False positives: Signature-based carving can produce false positives, where unrelated data is mistakenly identified as part of the PST file. This may lead to the recovery of irrelevant or incomplete files.
File fragmentation: This approach does not account for fragmented files, which may result in incomplete recovery of some PST files.
File validation: Skipping or minimizing the file validation step can increase the risk of recovering unusable or corrupted files.
Expertise required: The proposed carving approach requires a certain level of expertise in data recovery and the ability to quickly analyze and adapt to the specific storage device’s conditions.

Despite these limitations, the proposed carving approach should provide the digital investigations team with a faster method for recovering multiple PST files from the purchased systems. The team may need to accept the trade-off between speed and accuracy, understanding that some of the recovered files may be incomplete or corrupted.

d). The digital investigations team have recovered the PST file from one of the systems purchased online with the revelation that the PST does not belong to any researcher or member of the staff at the University of Laputa. The digital investigations team actually suspect the file might belong to another university. The digital investigations team have decided to investigate the system further to identify the specific individual. Argue whether the actions of the digital investigation team are appropriate in the given context.

In the given context, the actions of the digital investigations team can be seen as both appropriate and inappropriate, depending on the objectives and the ethical considerations involved.

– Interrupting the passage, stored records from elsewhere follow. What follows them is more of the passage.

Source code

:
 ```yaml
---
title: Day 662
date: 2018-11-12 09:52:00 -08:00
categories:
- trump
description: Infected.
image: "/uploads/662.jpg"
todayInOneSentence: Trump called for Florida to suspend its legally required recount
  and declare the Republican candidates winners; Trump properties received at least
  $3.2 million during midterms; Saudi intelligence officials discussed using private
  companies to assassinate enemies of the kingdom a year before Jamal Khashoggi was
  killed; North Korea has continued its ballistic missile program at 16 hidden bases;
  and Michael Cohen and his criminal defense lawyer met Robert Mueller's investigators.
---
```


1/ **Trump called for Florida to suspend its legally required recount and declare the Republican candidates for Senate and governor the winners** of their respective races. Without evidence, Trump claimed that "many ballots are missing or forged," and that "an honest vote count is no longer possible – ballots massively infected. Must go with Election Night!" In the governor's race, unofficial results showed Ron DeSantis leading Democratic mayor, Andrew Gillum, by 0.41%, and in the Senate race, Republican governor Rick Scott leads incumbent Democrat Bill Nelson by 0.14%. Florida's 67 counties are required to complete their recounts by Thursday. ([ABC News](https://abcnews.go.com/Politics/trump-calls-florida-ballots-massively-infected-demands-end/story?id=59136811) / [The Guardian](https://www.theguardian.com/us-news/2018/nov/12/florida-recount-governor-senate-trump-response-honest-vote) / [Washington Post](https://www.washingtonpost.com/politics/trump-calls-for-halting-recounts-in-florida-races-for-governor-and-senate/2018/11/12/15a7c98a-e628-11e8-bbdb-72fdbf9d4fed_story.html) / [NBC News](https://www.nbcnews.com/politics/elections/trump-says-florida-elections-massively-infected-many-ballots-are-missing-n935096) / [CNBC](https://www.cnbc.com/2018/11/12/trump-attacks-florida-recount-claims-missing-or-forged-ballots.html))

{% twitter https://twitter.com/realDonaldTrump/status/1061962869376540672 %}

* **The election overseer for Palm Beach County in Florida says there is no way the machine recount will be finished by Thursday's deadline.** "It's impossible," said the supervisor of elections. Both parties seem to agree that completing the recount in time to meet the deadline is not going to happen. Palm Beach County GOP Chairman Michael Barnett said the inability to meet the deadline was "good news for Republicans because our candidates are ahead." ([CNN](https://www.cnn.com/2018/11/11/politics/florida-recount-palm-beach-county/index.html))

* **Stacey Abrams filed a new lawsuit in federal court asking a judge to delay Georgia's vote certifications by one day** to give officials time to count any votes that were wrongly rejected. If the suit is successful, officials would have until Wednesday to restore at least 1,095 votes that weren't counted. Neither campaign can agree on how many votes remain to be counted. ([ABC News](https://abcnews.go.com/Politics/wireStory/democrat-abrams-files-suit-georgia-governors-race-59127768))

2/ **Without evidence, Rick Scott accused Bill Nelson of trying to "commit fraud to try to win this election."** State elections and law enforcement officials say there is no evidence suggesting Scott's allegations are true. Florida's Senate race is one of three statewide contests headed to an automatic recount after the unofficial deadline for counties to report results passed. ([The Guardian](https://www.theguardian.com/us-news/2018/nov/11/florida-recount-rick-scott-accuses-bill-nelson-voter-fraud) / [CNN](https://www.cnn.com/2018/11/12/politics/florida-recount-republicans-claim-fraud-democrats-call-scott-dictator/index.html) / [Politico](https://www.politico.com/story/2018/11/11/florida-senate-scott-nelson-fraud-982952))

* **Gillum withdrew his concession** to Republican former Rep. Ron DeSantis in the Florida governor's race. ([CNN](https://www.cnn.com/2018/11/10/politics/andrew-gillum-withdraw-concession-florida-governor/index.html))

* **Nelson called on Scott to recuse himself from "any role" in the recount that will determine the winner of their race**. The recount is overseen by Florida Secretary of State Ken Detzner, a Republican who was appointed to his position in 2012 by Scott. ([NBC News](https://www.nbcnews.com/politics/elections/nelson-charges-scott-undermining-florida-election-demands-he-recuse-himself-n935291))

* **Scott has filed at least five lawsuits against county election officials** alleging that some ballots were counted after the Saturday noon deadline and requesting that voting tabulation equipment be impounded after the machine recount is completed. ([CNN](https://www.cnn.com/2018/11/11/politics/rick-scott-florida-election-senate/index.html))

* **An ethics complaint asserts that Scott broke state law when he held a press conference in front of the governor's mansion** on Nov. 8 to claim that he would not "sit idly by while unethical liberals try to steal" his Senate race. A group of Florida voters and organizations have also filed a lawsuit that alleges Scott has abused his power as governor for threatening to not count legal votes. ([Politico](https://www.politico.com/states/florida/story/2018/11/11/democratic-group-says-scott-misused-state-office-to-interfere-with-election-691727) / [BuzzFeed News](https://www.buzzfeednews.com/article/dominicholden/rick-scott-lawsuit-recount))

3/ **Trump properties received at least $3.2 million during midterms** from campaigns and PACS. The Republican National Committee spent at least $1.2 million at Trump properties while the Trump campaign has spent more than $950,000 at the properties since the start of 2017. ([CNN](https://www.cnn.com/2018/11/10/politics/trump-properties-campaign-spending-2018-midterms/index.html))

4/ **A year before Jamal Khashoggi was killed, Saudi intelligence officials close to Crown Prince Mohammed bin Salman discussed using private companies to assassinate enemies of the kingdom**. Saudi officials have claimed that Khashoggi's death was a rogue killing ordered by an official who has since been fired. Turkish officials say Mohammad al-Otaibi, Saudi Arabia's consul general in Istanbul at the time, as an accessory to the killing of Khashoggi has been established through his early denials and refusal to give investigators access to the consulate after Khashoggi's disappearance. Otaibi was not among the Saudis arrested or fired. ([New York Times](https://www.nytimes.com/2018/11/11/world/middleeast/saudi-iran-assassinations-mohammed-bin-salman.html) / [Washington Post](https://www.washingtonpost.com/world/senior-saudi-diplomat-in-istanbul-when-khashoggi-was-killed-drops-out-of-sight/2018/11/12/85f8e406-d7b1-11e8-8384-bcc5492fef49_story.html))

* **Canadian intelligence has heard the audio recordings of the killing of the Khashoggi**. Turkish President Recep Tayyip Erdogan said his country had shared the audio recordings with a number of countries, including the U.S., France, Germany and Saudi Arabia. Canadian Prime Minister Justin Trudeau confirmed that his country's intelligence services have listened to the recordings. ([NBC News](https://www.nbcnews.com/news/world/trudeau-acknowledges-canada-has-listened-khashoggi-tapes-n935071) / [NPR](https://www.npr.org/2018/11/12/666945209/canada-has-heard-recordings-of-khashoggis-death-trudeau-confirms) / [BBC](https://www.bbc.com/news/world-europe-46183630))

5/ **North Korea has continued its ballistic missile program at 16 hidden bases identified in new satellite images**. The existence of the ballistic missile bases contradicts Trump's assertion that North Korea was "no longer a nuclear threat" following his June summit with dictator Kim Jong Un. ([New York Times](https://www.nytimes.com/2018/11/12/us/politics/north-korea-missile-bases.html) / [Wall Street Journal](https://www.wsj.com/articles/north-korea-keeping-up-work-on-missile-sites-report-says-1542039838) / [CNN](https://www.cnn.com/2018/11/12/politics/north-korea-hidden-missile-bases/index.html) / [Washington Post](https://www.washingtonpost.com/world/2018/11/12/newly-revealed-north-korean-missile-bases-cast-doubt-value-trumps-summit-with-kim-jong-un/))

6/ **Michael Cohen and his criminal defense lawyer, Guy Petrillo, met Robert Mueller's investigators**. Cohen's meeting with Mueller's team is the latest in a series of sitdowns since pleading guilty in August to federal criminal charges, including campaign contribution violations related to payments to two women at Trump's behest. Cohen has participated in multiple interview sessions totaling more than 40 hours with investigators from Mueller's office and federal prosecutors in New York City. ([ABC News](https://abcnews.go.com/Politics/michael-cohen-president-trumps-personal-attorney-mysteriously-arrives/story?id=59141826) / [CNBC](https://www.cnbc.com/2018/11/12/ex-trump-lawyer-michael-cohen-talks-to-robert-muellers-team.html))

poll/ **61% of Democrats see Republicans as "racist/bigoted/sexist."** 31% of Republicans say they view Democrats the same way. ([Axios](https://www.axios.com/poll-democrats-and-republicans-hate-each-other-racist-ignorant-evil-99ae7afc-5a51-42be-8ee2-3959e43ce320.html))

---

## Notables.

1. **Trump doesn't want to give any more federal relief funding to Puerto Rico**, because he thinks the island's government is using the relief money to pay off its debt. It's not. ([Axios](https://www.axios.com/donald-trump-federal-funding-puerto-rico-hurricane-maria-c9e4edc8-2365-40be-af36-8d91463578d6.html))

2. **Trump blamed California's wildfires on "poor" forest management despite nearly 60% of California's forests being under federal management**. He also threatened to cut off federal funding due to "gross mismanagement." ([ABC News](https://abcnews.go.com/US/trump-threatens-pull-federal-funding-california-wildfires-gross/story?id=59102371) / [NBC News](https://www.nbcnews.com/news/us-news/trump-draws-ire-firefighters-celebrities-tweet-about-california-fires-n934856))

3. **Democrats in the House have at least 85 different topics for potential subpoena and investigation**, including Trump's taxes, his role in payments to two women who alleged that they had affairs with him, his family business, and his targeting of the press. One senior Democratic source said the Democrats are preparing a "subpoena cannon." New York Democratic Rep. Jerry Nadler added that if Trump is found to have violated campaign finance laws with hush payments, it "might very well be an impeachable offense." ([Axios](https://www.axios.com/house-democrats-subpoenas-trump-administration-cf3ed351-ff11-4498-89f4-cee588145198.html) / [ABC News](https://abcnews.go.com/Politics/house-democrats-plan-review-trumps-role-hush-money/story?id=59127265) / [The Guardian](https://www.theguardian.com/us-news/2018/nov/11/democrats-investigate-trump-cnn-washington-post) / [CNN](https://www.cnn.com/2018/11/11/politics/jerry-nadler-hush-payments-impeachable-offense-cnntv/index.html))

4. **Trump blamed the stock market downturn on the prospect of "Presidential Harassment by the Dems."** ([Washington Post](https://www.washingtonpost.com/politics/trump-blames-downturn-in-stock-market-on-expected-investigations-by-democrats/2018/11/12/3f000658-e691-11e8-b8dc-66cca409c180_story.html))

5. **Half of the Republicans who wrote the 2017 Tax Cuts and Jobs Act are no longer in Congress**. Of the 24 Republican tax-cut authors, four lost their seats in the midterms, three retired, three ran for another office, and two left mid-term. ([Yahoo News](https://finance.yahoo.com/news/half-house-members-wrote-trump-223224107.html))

Arguments for the appropriateness of the digital investigations team’s actions:

Prevent potential misuse of data: The recovery of a PST file that does not belong to any researcher or staff member at the University of Laputa raises concerns about the potential misuse of the data contained within it. Investigating the system further could help the team understand how this file ended up on the system and prevent any potential misuse of the information.
Uphold data privacy and security: Universities are responsible for protecting the privacy and security of personal and sensitive information. Investigating the origin of the unknown PST file and identifying the individual it belongs to could help the team ensure that the university is upholding its data protection obligations.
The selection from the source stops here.